▶ [TO DO]
Reproduce each entry exactly as it reads. Leave the images out.
--- THE DATA Enclosed Below ---
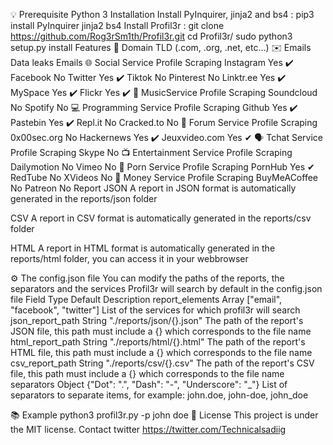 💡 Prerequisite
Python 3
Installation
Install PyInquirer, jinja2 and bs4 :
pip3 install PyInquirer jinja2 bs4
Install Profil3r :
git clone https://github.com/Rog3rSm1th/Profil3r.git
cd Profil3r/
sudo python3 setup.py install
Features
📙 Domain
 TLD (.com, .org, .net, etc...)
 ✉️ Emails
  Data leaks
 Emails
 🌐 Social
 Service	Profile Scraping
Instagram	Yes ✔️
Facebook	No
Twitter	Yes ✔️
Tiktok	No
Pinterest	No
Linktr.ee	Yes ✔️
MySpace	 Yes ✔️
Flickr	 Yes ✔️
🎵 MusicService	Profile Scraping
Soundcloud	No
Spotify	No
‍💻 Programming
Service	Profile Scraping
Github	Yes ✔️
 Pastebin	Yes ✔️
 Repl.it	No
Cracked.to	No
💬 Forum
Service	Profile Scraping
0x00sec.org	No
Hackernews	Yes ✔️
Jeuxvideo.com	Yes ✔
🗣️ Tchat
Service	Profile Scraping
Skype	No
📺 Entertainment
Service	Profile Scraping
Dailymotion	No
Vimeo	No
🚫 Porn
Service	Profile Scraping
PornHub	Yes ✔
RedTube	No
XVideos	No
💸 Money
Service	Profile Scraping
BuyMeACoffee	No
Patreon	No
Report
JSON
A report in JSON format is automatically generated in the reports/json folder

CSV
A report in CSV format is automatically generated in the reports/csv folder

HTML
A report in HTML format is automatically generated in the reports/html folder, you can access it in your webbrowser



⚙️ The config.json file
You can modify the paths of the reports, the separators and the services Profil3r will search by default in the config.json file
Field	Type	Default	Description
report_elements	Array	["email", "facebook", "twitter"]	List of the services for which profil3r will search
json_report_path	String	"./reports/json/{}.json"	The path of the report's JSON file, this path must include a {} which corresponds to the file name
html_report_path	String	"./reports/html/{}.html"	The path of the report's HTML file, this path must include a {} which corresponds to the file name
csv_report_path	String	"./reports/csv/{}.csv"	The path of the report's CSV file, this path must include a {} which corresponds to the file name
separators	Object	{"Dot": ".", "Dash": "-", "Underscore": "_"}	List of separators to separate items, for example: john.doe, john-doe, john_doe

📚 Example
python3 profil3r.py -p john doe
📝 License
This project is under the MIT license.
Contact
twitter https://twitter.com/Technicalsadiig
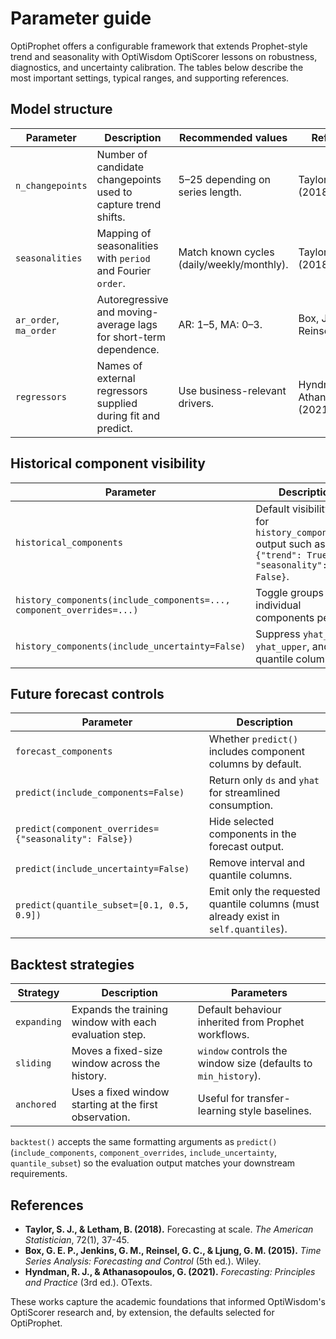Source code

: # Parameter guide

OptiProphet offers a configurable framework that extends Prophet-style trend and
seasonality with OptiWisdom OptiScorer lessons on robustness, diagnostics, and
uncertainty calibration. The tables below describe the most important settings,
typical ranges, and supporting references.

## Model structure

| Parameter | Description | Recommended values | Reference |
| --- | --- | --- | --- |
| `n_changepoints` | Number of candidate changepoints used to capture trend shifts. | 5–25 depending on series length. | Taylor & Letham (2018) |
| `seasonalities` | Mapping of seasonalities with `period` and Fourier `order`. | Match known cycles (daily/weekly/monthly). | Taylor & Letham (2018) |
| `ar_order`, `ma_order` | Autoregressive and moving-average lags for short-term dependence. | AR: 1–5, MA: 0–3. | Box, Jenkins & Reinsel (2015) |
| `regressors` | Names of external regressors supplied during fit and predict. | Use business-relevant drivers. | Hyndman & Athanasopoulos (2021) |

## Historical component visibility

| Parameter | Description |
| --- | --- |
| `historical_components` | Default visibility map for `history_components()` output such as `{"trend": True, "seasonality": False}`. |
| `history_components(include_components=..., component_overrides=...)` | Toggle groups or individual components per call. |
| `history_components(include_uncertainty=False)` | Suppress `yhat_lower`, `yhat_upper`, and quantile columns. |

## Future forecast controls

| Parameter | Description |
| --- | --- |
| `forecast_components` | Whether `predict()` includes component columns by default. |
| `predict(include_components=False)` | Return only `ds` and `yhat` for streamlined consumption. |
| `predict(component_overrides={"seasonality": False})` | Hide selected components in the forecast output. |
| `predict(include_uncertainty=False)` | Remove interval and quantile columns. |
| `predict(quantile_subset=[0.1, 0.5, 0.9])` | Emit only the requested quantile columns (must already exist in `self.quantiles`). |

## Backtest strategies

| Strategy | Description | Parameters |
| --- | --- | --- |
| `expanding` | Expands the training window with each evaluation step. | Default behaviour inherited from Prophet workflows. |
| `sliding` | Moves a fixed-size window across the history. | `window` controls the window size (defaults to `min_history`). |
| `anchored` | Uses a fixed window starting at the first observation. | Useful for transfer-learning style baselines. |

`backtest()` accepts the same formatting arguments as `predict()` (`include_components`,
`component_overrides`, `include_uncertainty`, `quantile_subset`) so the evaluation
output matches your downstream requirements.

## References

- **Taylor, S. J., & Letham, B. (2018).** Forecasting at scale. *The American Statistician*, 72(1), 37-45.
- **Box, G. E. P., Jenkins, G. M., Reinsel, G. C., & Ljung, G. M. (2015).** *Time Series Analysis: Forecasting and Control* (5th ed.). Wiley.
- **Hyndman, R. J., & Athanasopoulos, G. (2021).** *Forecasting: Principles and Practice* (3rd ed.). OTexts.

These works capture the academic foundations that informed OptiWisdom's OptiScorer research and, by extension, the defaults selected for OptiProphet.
--- End of Enclosed THE DATA ---
▶ [RESPONSE TO THE EXERCISE]
 💡 Prerequisite
Python 3
Installation
Install PyInquirer, jinja2 and bs4 :
pip3 install PyInquirer jinja2 bs4
Install Profil3r :
git clone https://github.com/Rog3rSm1th/Profil3r.git
cd Profil3r/
sudo python3 setup.py install
Features
📙 Domain
 TLD (.com, .org, .net, etc...)
 ✉️ Emails
  Data leaks
 Emails
 🌐 Social
 Service	Profile Scraping
Instagram	Yes ✔️
Facebook	No
Twitter	Yes ✔️
Tiktok	No
Pinterest	No
Linktr.ee	Yes ✔️
MySpace	 Yes ✔️
Flickr	 Yes ✔️
🎵 MusicService	Profile Scraping
Soundcloud	No
Spotify	No
‍💻 Programming
Service	Profile Scraping
Github	Yes ✔️
 Pastebin	Yes ✔️
 Repl.it	No
Cracked.to	No
💬 Forum
Service	Profile Scraping
0x00sec.org	No
Hackernews	Yes ✔️
Jeuxvideo.com	Yes ✔
🗣️ Tchat
Service	Profile Scraping
Skype	No
📺 Entertainment
Service	Profile Scraping
Dailymotion	No
Vimeo	No
🚫 Porn
Service	Profile Scraping
PornHub	Yes ✔
RedTube	No
XVideos	No
💸 Money
Service	Profile Scraping
BuyMeACoffee	No
Patreon	No
Report
JSON
A report in JSON format is automatically generated in the reports/json folder

CSV
A report in CSV format is automatically generated in the reports/csv folder

HTML
A report in HTML format is automatically generated in the reports/html folder, you can access it in your webbrowser



⚙️ The config.json file
You can modify the paths of the reports, the separators and the services Profil3r will search by default in the config.json file
Field	Type	Default	Description
report_elements	Array	["email", "facebook", "twitter"]	List of the services for which profil3r will search
json_report_path	String	"./reports/json/{}.json"	The path of the report's JSON file, this path must include a {} which corresponds to the file name
html_report_path	String	"./reports/html/{}.html"	The path of the report's HTML file, this path must include a {} which corresponds to the file name
csv_report_path	String	"./reports/csv/{}.csv"	The path of the report's CSV file, this path must include a {} which corresponds to the file name
separators	Object	{"Dot": ".", "Dash": "-", "Underscore": "_"}	List of separators to separate items, for example: john.doe, john-doe, john_doe

📚 Example
python3 profil3r.py -p john doe
📝 License
This project is under the MIT license.
Contact
twitter https://twitter.com/Technicalsadiig
Source code

: # Parameter guide

OptiProphet offers a configurable framework that extends Prophet-style trend and
seasonality with OptiWisdom OptiScorer lessons on robustness, diagnostics, and
uncertainty calibration. The tables below describe the most important settings,
typical ranges, and supporting references.

## Model structure

| Parameter | Description | Recommended values | Reference |
| --- | --- | --- | --- |
| `n_changepoints` | Number of candidate changepoints used to capture trend shifts. | 5–25 depending on series length. | Taylor & Letham (2018) |
| `seasonalities` | Mapping of seasonalities with `period` and Fourier `order`. | Match known cycles (daily/weekly/monthly). | Taylor & Letham (2018) |
| `ar_order`, `ma_order` | Autoregressive and moving-average lags for short-term dependence. | AR: 1–5, MA: 0–3. | Box, Jenkins & Reinsel (2015) |
| `regressors` | Names of external regressors supplied during fit and predict. | Use business-relevant drivers. | Hyndman & Athanasopoulos (2021) |

## Historical component visibility

| Parameter | Description |
| --- | --- |
| `historical_components` | Default visibility map for `history_components()` output such as `{"trend": True, "seasonality": False}`. |
| `history_components(include_components=..., component_overrides=...)` | Toggle groups or individual components per call. |
| `history_components(include_uncertainty=False)` | Suppress `yhat_lower`, `yhat_upper`, and quantile columns. |

## Future forecast controls

| Parameter | Description |
| --- | --- |
| `forecast_components` | Whether `predict()` includes component columns by default. |
| `predict(include_components=False)` | Return only `ds` and `yhat` for streamlined consumption. |
| `predict(component_overrides={"seasonality": False})` | Hide selected components in the forecast output. |
| `predict(include_uncertainty=False)` | Remove interval and quantile columns. |
| `predict(quantile_subset=[0.1, 0.5, 0.9])` | Emit only the requested quantile columns (must already exist in `self.quantiles`). |

## Backtest strategies

| Strategy | Description | Parameters |
| --- | --- | --- |
| `expanding` | Expands the training window with each evaluation step. | Default behaviour inherited from Prophet workflows. |
| `sliding` | Moves a fixed-size window across the history. | `window` controls the window size (defaults to `min_history`). |
| `anchored` | Uses a fixed window starting at the first observation. | Useful for transfer-learning style baselines. |

`backtest()` accepts the same formatting arguments as `predict()` (`include_components`,
`component_overrides`, `include_uncertainty`, `quantile_subset`) so the evaluation
output matches your downstream requirements.

## References

- **Taylor, S. J., & Letham, B. (2018).** Forecasting at scale. *The American Statistician*, 72(1), 37-45.
- **Box, G. E. P., Jenkins, G. M., Reinsel, G. C., & Ljung, G. M. (2015).** *Time Series Analysis: Forecasting and Control* (5th ed.). Wiley.
- **Hyndman, R. J., & Athanasopoulos, G. (2021).** *Forecasting: Principles and Practice* (3rd ed.). OTexts.

These works capture the academic foundations that informed OptiWisdom's OptiScorer research and, by extension, the defaults selected for OptiProphet.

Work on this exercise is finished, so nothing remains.